§ **Data under study**:
★ ★ ★ ★ ★
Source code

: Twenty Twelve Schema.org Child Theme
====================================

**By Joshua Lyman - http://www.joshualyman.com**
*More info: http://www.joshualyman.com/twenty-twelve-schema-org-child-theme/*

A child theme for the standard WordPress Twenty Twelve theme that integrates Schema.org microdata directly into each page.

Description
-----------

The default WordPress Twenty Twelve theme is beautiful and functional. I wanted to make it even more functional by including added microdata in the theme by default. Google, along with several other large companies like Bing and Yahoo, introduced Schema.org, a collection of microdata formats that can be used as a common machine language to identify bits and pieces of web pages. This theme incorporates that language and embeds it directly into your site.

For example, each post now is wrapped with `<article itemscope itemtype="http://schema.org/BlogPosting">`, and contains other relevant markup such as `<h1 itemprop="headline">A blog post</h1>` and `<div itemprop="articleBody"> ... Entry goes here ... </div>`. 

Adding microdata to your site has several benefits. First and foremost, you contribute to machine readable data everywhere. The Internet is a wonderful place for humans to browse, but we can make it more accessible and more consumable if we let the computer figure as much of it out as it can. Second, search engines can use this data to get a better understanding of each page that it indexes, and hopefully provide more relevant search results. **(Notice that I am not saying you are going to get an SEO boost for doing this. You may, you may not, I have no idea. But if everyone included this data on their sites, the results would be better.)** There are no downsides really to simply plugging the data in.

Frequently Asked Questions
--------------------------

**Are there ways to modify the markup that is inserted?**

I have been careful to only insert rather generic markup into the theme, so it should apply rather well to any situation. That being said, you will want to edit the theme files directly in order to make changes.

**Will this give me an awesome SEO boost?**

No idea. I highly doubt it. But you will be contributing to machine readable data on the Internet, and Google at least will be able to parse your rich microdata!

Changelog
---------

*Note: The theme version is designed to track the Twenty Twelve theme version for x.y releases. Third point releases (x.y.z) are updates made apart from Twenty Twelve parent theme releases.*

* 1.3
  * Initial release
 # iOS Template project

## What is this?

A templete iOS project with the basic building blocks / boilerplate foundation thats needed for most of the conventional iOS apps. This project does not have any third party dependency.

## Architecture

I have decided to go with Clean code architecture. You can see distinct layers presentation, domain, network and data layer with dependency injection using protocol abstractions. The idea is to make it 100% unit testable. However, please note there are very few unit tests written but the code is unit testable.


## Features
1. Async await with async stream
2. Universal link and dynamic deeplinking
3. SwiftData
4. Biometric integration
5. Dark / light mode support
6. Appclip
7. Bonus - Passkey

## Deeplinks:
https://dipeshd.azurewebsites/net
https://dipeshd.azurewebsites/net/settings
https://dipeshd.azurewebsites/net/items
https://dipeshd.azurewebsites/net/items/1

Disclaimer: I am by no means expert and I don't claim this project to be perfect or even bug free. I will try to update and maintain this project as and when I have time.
★ ★ ★ ★ ★
§ **What is required**: Copy out the lines above, from the one holding "5. Dark / light mode support" through the final line, with no other lines.

§ **Exercise output**:
5. Dark / light mode support
6. Appclip
7. Bonus - Passkey

## Deeplinks:
https://dipeshd.azurewebsites/net
https://dipeshd.azurewebsites/net/settings
https://dipeshd.azurewebsites/net/items
https://dipeshd.azurewebsites/net/items/1

Disclaimer: I am by no means expert and I don't claim this project to be perfect or even bug free. I will try to update and maintain this project as and when I have time.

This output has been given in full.